→ Exercise
Copy out each line of the entries where the word "query" is present.

→ Provided data

#####

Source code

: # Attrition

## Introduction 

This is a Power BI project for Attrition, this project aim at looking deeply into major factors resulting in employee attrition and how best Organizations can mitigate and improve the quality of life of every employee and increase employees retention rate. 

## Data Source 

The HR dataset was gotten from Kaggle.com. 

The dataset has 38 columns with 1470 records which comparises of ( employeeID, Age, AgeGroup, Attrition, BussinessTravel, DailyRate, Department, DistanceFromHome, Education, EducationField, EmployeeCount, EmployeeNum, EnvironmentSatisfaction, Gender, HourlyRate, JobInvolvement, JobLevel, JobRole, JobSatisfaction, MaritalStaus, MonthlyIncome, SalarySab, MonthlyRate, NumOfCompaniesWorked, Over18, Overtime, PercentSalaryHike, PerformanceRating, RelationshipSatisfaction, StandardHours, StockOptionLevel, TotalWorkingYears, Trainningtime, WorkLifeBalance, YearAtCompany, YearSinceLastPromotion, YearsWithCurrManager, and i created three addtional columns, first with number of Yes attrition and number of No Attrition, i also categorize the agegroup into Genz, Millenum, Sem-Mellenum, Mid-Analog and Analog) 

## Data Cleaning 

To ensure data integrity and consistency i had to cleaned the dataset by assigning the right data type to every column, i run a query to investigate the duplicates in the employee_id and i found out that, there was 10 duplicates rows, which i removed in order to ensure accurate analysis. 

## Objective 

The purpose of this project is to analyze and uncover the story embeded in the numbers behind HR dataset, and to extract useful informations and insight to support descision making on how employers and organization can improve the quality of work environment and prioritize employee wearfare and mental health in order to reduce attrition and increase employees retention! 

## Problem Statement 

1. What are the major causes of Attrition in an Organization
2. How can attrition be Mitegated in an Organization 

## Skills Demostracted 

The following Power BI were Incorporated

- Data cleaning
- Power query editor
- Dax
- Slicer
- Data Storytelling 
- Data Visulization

#####

→ Task output
To ensure data integrity and consistency i had to cleaned the dataset by assigning the right data type to every column, i run a query to investigate the duplicates in the employee_id and i found out that, there was 10 duplicates rows, which i removed in order to ensure accurate analysis. 
- Power query editor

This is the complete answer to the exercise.